Monday, January 02, 2017

Demonetisation and cashless economy debate

Yesterday at a meeting in the city which was attended by not many economic experts, it was very interesting to see how different aspects of demonetisation and cashless currency were discussed. It was more of an education, awareness and clarifying session, though the discussions did raise issues that made everybody think and be concerned about the direction the country's economy was taking.

Even though I am not an economist or a person trained in economic sciences, as a concerned citizen and as my intellect permits, I shall be listing out the various points that came up for and against demonetisation / cashless currency during the discussion. I shall also be making an attempt to look at how the future of the country is going to be shaped by these steps. While all attempts are made to remain apolitical, the issue has become very complex and complicated, that I expect to receive adverse remarks anyway !
Demonetisation in the actual meaning of the word refers to taking out higher value denomination currency notes out of circulation and replacing them with equal value of low denomination currency.

Cashless economy refers to a system where transactions are done using the medium of the Internet transferring from one account to the other or other banking instruments like cheques, draft etc enabling more transparency and in the process ensuring better accountability in the system. 
(Ironically in India presently after the Nov 8, 2016 declaration of the Govt of India withdrawing higher value denominations of Rs 500 and 1000 from circulation, due to a glitch in the capability of the system to print equivalent value of currency, the total value of currency withdrawn has not yet been fully replaced and has led to a unique situation that has had far reaching impact on the spending styles of the citizens). 

Even though these are totally different aspects, in contemporary Indian political compulsions, due to poor planning to replace the withdrawn currency with equal value of low denomination currency, the government was forced to mix up the two issues. These two issues have been interlinked to such a great extent that demonetisation and cashless economy have been made out to be two sides of the same coin ..

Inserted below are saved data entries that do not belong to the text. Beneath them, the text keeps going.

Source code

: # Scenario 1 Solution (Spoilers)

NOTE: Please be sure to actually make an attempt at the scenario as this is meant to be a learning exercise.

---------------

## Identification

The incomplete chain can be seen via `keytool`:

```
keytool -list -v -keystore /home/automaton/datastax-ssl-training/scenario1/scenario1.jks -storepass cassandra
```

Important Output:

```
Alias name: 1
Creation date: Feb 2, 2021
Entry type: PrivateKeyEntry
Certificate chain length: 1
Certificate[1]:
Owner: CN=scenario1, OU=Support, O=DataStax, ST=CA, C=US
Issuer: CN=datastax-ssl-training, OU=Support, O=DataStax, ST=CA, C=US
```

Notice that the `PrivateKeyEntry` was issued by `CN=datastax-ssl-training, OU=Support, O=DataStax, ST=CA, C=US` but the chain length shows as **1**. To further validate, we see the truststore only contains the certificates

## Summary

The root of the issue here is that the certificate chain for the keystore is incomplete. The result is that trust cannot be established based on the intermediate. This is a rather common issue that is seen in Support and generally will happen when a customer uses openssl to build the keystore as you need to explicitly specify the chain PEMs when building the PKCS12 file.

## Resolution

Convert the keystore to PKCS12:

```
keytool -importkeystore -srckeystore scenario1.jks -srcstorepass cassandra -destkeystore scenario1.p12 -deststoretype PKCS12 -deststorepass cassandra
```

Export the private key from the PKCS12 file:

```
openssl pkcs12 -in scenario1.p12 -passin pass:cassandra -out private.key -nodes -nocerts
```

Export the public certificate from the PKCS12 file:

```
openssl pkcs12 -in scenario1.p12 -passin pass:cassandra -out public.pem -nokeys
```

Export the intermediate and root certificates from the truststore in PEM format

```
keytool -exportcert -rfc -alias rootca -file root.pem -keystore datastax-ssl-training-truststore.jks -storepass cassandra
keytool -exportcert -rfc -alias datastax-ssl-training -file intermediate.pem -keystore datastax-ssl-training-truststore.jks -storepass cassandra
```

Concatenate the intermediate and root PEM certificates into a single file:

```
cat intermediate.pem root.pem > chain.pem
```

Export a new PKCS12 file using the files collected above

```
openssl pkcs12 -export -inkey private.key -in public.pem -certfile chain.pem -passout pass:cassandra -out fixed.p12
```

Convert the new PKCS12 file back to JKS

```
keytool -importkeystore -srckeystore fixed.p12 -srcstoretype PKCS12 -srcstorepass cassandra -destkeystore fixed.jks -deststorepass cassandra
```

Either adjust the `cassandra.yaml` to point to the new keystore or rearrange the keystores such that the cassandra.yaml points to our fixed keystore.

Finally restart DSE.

Points Favouring demonetisation / cashless economy

1. Under a determined and united political leadership, it is bound to succeed.
2. It has helped to forcibly turn black transactions to white bringing revenue for the country
3. Lot of people who were not filing IT returns have now woken up from the slumber and are exploring ways to pay tax.
4. Demonetisation and digital transactions are just two of the arrows in Modi's quiver. More radical and far reaching economic reforms are forthcoming in the coming few months
5. The financial restructuring exercise is so mammoth and 50 days is too short and not a realistic time period to see the success of a massive programme in a country of 125 crore people spread over an area of 3.29 million square km.
6. With more money as deposits coming into the banks, banks have already reduced the lending rates
7. The reduced money in circulation (or less notes chasing more commodities) is likely to bring down inflation to the less than 4 % range
8. If more people switch over to digital transactions, higher tax revenues that can be realised on these transactions by the country.
9. Demonetisation has choked the supply of black money / counterfeit notes in the system from across the border and has effectively reduced terrorism funding in Jammu and Kashmir to a great extent
10. With increased revenues coming, the central govt can even think of doing away with the Income tax in the country (which unfortunately is paid by just 1.25% of people in the country)
11. Demonetisation has reduced corruption in the country in government offices
12.More of digital transactions will get more parts of the economy being open and taxable, profiting the government to generate more revenues that can be used for constructive govt projects like building infrastructure, promoting industries, agriculture, R & D etc.
13. In future by restricting all high value transactions above Rs 50,000 through cheques or other banking instruments, the entire financial system in the country can be cleansed in one shot
14. More transparency in the system will see less of cash flying out of the country in times of economic and political crisis ensuring a stable country and government.
15. An economic exercise of this magnitude afecting 125 crore people (1250 million people) cannot bear fruit in fifty days or two months, it may even go to three to four months in a vast and diverse country like ours.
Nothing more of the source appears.